Materie prime, indice Confindustria febbraio +2,7%, sale benzina

martedì 17 marzo 2009 15:53
 

MILANO, 17 marzo (Reuters) - A febbraio i prezzi in euro delle materie prime sono saliti in Italia per il secondo mese consecutivo, contribuendo a marcare una ripresa a inizio anno rispetto all'ultima metà del 2008.

L'apprezzamento ha investito in modo particolare il comparto dei combustibili: sono saliti benzina e greggio, mentre il gasolio si è sottratto al rincaro generale registrando, al contrario, un lieve calo.

Nel comparto alimentare i rialzi più consistenti sono stati quelli di riso e zucchero, ma l'andamento generale è stato altalenante a seconda dei prodotti.

I dati emergono dalle rilevazioni mensili dell'ufficio studi di Confindustria.

L'indice generale ponderato dei prezzi delle materie prime in euro è salito a febbraio del 2,7% a 238,51 da 232,24.

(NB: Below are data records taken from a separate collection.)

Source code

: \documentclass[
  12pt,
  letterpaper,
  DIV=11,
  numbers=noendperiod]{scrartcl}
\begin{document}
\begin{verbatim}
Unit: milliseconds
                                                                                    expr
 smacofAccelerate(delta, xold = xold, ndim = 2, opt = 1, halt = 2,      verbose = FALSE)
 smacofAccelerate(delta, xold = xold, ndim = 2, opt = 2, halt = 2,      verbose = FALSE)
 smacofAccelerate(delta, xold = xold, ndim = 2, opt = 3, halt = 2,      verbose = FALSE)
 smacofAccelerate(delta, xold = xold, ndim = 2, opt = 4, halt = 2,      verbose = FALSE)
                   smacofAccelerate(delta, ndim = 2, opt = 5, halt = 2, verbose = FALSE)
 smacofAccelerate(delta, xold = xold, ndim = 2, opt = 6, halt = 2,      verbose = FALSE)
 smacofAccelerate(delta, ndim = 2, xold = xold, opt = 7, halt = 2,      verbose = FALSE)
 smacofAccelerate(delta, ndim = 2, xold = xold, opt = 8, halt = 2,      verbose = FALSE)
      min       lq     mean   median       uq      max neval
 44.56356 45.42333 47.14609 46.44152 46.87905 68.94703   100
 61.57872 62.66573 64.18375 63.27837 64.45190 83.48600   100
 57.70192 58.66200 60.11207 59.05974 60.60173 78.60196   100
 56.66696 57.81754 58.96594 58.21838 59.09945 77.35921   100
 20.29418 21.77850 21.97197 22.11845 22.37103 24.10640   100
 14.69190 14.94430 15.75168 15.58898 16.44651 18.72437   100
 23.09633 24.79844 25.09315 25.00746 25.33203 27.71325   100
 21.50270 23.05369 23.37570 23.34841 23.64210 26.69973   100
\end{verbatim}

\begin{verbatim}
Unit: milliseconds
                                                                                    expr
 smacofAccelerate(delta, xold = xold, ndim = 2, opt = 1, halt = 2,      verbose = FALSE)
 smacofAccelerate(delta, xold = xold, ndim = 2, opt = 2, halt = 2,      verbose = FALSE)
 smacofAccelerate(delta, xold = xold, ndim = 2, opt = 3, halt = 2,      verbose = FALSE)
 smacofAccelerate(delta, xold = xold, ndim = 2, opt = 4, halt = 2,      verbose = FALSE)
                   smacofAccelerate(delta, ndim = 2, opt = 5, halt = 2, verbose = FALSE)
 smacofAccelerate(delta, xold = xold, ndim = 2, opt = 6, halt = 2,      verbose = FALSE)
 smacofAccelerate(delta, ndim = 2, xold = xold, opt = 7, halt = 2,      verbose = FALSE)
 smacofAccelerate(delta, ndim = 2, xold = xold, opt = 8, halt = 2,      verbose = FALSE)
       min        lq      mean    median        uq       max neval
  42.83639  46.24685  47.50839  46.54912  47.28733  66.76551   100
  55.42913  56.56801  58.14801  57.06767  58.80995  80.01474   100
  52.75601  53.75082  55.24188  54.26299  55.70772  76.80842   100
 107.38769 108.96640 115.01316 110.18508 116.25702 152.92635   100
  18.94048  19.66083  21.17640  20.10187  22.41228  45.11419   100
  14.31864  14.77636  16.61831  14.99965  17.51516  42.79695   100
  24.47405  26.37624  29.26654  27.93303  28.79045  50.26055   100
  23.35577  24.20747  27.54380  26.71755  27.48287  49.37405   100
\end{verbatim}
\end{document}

Un risultato positivo che si associa a quello di gennaio dopo il continuo calo negli ultimi sei mesi del 2008 che aveva fatto scendere l'indice ai minimi dal dicembre 2004.

Tornando a salire i prezzi del comparto dei combustibili, che pesa per il 55,1%, aumentati a febbraio a 289,48 dal 280,4 di gennaio, con un rialzo del 3,2%.

Più in particolare il prezzo del greggio è aumentato del 2,9% a 291,38 da 283,12, la benzina del 10,79% a 274,38 da 247,65, mentre il gasolio è sceso del 7,62% a 301,32 da 326,19.

L'indice al netto dei combustibili, che pesa per il 44,9% sul totale, è salito a 175,97 da 173,14, con un aumento dell'1,63%.   Continua...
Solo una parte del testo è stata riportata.